Exercise aim:
Pull every line with "border" from the data below and copy it.

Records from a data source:
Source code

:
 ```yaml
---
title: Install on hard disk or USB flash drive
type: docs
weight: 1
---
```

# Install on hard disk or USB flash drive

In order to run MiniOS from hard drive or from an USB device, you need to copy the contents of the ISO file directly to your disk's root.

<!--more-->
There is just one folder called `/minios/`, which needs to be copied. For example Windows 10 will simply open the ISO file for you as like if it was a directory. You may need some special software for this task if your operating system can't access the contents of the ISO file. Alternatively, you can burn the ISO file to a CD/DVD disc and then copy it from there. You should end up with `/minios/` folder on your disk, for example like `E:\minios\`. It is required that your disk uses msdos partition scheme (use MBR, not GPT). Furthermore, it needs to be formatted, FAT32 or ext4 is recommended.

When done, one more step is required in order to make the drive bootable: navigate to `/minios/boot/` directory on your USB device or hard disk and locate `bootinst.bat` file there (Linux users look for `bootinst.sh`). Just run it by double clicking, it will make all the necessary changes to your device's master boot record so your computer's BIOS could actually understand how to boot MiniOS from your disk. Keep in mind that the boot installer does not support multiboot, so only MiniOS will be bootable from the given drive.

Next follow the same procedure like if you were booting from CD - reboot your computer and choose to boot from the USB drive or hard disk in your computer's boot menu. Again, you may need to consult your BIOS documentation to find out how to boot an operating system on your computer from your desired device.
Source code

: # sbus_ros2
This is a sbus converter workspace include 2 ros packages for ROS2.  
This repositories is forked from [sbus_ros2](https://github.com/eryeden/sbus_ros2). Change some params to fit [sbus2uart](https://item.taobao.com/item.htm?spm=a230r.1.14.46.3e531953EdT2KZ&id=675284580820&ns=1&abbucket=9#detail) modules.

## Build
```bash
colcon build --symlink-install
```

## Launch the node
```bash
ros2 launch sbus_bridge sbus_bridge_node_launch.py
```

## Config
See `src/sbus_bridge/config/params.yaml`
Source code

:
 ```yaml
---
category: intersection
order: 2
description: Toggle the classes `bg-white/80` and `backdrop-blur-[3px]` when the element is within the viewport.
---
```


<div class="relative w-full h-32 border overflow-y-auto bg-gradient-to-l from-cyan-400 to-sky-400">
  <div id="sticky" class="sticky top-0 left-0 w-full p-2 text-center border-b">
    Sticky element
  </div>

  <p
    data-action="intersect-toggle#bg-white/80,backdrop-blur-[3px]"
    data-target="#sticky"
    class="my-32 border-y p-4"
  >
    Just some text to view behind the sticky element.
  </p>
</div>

Solution to this task:
<div class="relative w-full h-32 border overflow-y-auto bg-gradient-to-l from-cyan-400 to-sky-400">
  <div id="sticky" class="sticky top-0 left-0 w-full p-2 text-center border-b">
    class="my-32 border-y p-4"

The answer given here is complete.